Crescono i malumori nel Movimento 5 Stelle a seguito del risultato deludente nelle ultime elezioni in Umbria, dove il partito, alleato per la prima volta sulle schede elettorali con il Partito Democratico, ha raccolto solo il 7,4% dei voti ed eleggendo un solo consigliere. Ad insediarsi a Perugia è stata infatti la candidata di centro-destra Donatella Tesei, grazie al 57,5% dei voti, eletta presidente grazie all’apporto di Lega (che ottiene 8 seggi), Fratelli d’Italia, Forza Italia, Tesei Presidente (FdI ottiene 2 seggi, uno solo gli ultimi due) e Umbria Civica del Nuovo Partito Socialista. La coalizione sconfitta del PD e del M5S, assieme alle liste del Partito Socialista, di Democrazia Solidale, di Articolo Uno, di Sinistra Italiana ed Europa Verde, elegge consigliere il candidato Vincenzo Bianconi assieme ad altri 7, mentre gli altri sei candidati non hanno ottenuto nessun seggio.
Il capo politico del Movimento, Luigi Di Maio, ha incontrato i referenti cinquestelle della Calabria e dell’Emilia Romagna, chiamate prossimamente al voto, decidendo di porre termine all’esperienza di coalizione alle elezioni e tornando pertanto a correre da soli.
Gli esponenti emiliano-romagnoli hanno specificato in una nota: «Oggi con il capo politico del Movimento 5 Stelle Luigi Di Maio è stato un incontro molto positivo. Siamo tutti concordi, sia come parlamentari che come consiglieri regionali che hanno svolto un ottimo lavoro in questi cinque anni, nel presentarci da soli, senza fare alleanze con i partiti, in occasione delle prossime regionali in Emilia-Romagna. E' stato inoltre ribadito che le uniche alleanze che valuteremo di fare saranno quelle con le liste civiche».
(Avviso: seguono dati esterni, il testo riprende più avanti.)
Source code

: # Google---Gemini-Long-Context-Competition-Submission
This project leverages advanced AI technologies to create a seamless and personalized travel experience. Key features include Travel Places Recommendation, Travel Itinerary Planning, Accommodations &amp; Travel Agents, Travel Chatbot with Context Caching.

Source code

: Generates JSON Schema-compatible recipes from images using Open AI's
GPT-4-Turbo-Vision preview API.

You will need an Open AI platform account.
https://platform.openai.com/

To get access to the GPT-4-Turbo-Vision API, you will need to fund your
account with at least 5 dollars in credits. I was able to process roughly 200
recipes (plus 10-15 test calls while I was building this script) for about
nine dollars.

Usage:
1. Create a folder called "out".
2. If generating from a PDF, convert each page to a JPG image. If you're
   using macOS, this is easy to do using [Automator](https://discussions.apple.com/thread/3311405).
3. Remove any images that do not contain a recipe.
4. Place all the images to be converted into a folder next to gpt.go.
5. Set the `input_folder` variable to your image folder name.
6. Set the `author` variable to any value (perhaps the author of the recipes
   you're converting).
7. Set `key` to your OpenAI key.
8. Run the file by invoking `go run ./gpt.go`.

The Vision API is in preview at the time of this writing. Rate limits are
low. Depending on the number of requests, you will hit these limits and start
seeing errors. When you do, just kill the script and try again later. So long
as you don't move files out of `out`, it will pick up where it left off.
La decisione tuttavia ha ripercussioni notevoli sulla direzione e sulla leadership del Movimento, presso cui si registra un’insistente fronda di critici che potrebbero richiedere tramite un documento e una raccolta firme un ridimensionamento del ruolo di Di Maio, il quale entra in contrasto con le posizione espresse dal presidente del Consiglio, Giuseppe Conte, e il garante e fondatore stesso del partito, Beppe Grillo, favorevoli all’alleanza coi democratici anche alle elezioni.
L’assemblea dei deputati pentastellati, chiamata a dirimere il nodo del capogruppo, si è conclusa invece con un nulla di fatto, anche a seguito della mancanza di più della metà dei deputati. Resta intatto lo Statuto del gruppo della Camera, che non prevede alcun abbassamento del quorum da quello richiesto alla prima votazione: la maggioranza assoluta. Venerdì ripartirà l'iter per l'elezione del capogruppo, con il rischio del perdurare dello stallo.